There is nothing in the articles from Tegmark that I have read that
constitutes a legitimate scientific test. Please correct me if I am wrong.
Furthermore, his writings on Level IV mutliverses sound more religious than
many sermons I hear on Sunday, and I attend a conservative church. I seem to
recall some possible tests using wormholes--which themselves have never been
detected. If so, there is little difference between using a wormhole to
detect another universe than proposing to find an angel, and then ask the
angel if God really exists. The distinction that "it is in principle,
testable" has limitations in its power to denote a theory as scientific.
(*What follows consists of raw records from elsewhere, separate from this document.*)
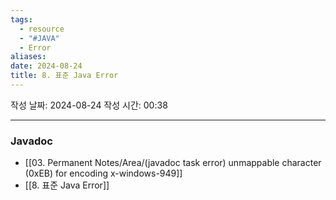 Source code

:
 ```yaml
---
tags:
  - resource
  - "#JAVA"
  - Error
aliases: 
date: 2024-08-24
title: 8. 표준 Java Error
---
```


작성 날짜: 2024-08-24
작성 시간: 00:38


---

### Javadoc
- [[03. Permanent Notes/Area/(javadoc task error) unmappable character (0xEB) for encoding x-windows-949]]
- [[8. 표준 Java Error]] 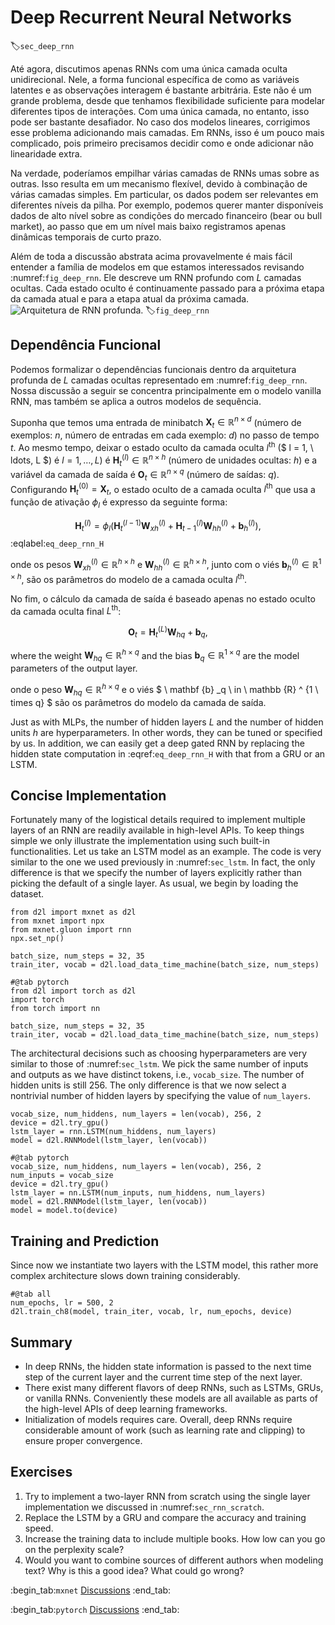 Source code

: # Deep Recurrent Neural Networks

:label:`sec_deep_rnn`

Até agora, discutimos apenas RNNs com uma única camada oculta unidirecional.
Nele, a forma funcional específica de como as variáveis latentes e as observações interagem é bastante arbitrária.
Este não é um grande problema, desde que tenhamos flexibilidade suficiente para modelar diferentes tipos de interações.
Com uma única camada, no entanto, isso pode ser bastante desafiador.
No caso dos modelos lineares,
corrigimos esse problema adicionando mais camadas.
Em RNNs, isso é um pouco mais complicado, pois primeiro precisamos decidir como e onde adicionar não linearidade extra.

Na verdade,
poderíamos empilhar várias camadas de RNNs umas sobre as outras. Isso resulta em um mecanismo flexível,
devido à combinação de várias camadas simples. Em particular, os dados podem ser relevantes em diferentes níveis da pilha. Por exemplo, podemos querer manter disponíveis dados de alto nível sobre as condições do mercado financeiro (bear ou bull market), ao passo que em um nível mais baixo registramos apenas dinâmicas temporais de curto prazo.

Além de toda a discussão abstrata acima
provavelmente é mais fácil entender a família de modelos em que estamos interessados revisando :numref:`fig_deep_rnn`. Ele descreve um RNN profundo com $L$ camadas ocultas.
Cada estado oculto é continuamente passado para a próxima etapa da camada atual e para a etapa atual da próxima camada.
![Arquitetura de RNN profunda.](../img/deep-rnn.svg)
:label:`fig_deep_rnn`

## Dependência Funcional

Podemos formalizar o
dependências funcionais
dentro da arquitetura profunda
de $L$ camadas ocultas
representado em :numref:`fig_deep_rnn`.
Nossa discussão a seguir se concentra principalmente em
o modelo vanilla RNN,
mas também se aplica a outros modelos de sequência.

Suponha que temos uma entrada de minibatch
$\mathbf{X}_t \in \mathbb{R}^{n \times d}$ (número de exemplos: $n$, número de entradas em cada exemplo: $d$) no passo de tempo $t$.
Ao mesmo tempo,
deixar
o estado oculto da camada oculta $l^\mathrm{th}$ ($ l = 1, \ ldots, L $) é $l=1,\ldots,L$) é $\mathbf{H}_t^{(l)}  \in \mathbb{R}^{n \times h}$ (número de unidades ocultas: $h$)
e
a variável da camada de saída é $\mathbf{O}_t \in \mathbb{R}^{n \times q}$ (número de saídas: $q$).
Configurando $\mathbf{H}_t^{(0)} = \mathbf{X}_t$,
o estado oculto de
a camada oculta $l^\mathrm{th}$
que usa a função de ativação $\phi_l$
é expresso da seguinte forma:

$$\mathbf{H}_t^{(l)} = \phi_l(\mathbf{H}_t^{(l-1)} \mathbf{W}_{xh}^{(l)} + \mathbf{H}_{t-1}^{(l)} \mathbf{W}_{hh}^{(l)}  + \mathbf{b}_h^{(l)}),$$
:eqlabel:`eq_deep_rnn_H`

onde os pesos $\mathbf{W}_{xh}^{(l)} \in \mathbb{R}^{h \times h}$ e $\mathbf{W}_{hh}^{(l)} \in \mathbb{R}^{h \times h}$, junto com
o viés $\mathbf{b}_h^{(l)} \in \mathbb{R}^{1 \times h}$, são os parâmetros do modelo de
a camada oculta $l^\mathrm{th}$.

No fim,
o cálculo da camada de saída é baseado apenas no estado oculto da camada oculta final $L^\mathrm{th}$:

$$\mathbf{O}_t = \mathbf{H}_t^{(L)} \mathbf{W}_{hq} + \mathbf{b}_q,$$

where the weight $\mathbf{W}_{hq} \in \mathbb{R}^{h \times q}$ and the bias $\mathbf{b}_q \in \mathbb{R}^{1 \times q}$ are the model parameters of the output layer.

onde o peso $\mathbf{W}_{hq} \in \mathbb{R}^{h \times q}$ e o viés $ \ mathbf {b} _q \ in \ mathbb {R} ^ {1 \ times q} $ são os parâmetros do modelo da camada de saída.

Just as with MLPs, the number of hidden layers $L$ and the number of hidden units $h$ are hyperparameters.
In other words, they can be tuned or specified by us.
In addition, we can easily
get a deep gated RNN
by replacing 
the hidden state computation in 
:eqref:`eq_deep_rnn_H`
with that from a GRU or an LSTM.


## Concise Implementation

Fortunately many of the logistical details required to implement multiple layers of an RNN are readily available in high-level APIs.
To keep things simple we only illustrate the implementation using such built-in functionalities.
Let us take an LSTM model as an example.
The code is very similar to the one we used previously in :numref:`sec_lstm`.
In fact, the only difference is that we specify the number of layers explicitly rather than picking the default of a single layer. 
As usual, we begin by loading the dataset.

```{.python .input}
from d2l import mxnet as d2l
from mxnet import npx
from mxnet.gluon import rnn
npx.set_np()

batch_size, num_steps = 32, 35
train_iter, vocab = d2l.load_data_time_machine(batch_size, num_steps)
```

```{.python .input}
#@tab pytorch
from d2l import torch as d2l
import torch
from torch import nn

batch_size, num_steps = 32, 35
train_iter, vocab = d2l.load_data_time_machine(batch_size, num_steps)
```

The architectural decisions such as choosing hyperparameters are very similar to those of :numref:`sec_lstm`. 
We pick the same number of inputs and outputs as we have distinct tokens, i.e., `vocab_size`.
The number of hidden units is still 256.
The only difference is that we now select a nontrivial number of hidden layers by specifying the value of `num_layers`.

```{.python .input}
vocab_size, num_hiddens, num_layers = len(vocab), 256, 2
device = d2l.try_gpu()
lstm_layer = rnn.LSTM(num_hiddens, num_layers)
model = d2l.RNNModel(lstm_layer, len(vocab))
```

```{.python .input}
#@tab pytorch
vocab_size, num_hiddens, num_layers = len(vocab), 256, 2
num_inputs = vocab_size
device = d2l.try_gpu()
lstm_layer = nn.LSTM(num_inputs, num_hiddens, num_layers)
model = d2l.RNNModel(lstm_layer, len(vocab))
model = model.to(device)
```

## Training and Prediction

Since now we instantiate two layers with the LSTM model, this rather more complex architecture slows down training considerably.

```{.python .input}
#@tab all
num_epochs, lr = 500, 2
d2l.train_ch8(model, train_iter, vocab, lr, num_epochs, device)
```

## Summary

* In deep RNNs, the hidden state information is passed to the next time step of the current layer and the current time step of the next layer.
* There exist many different flavors of deep RNNs, such as LSTMs, GRUs, or vanilla RNNs. Conveniently these models are all available as parts of the high-level APIs of deep learning frameworks.
* Initialization of models requires care. Overall, deep RNNs require considerable amount of work (such as learning rate and clipping) to ensure proper convergence.

## Exercises

1. Try to implement a two-layer RNN from scratch using the single layer implementation we discussed in :numref:`sec_rnn_scratch`.
2. Replace the LSTM by a GRU and compare the accuracy and training speed.
3. Increase the training data to include multiple books. How low can you go on the perplexity scale?
4. Would you want to combine sources of different authors when modeling text? Why is this a good idea? What could go wrong?

:begin_tab:`mxnet`
[Discussions](https://discuss.d2l.ai/t/340)
:end_tab:

:begin_tab:`pytorch`
[Discussions](https://discuss.d2l.ai/t/1058)
:end_tab:
<!--stackedit_data:
eyJoaXN0b3J5IjpbOTcwNTU3MTJdfQ==
-->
On Dec 7, 2007 11:45 PM, PvM <pvm.pandas@gmail.com> wrote:

> Actually there are some predictions made about multiverses although
> with our present technology we may not be able to resolve the issue in
> a satisfactory manner. That's an important distinction.
>
> http://space.mit.edu/home/tegmark/multiverse.html
>
> <quote>
> I survey physics theories involving parallel universes, which form a
> natural four-level hierarchy of multiverses allowing progressively
> greater diversity.
>
> * Level I: A generic prediction of inflation is an infinite
> ergodic universe, which contains Hubble volumes realizing all initial
> conditions - including an identical copy of you about 10^{10^29}
> meters away.
> * Level II: In chaotic inflation, other thermalized regions may
> have different effective physical constants, dimensionality and
> particle content.
> * Level III: In unitary quantum mechanics, other branches of the
> wavefunction add nothing qualitatively new, which is ironic given that
> this level has historically been the most controversial.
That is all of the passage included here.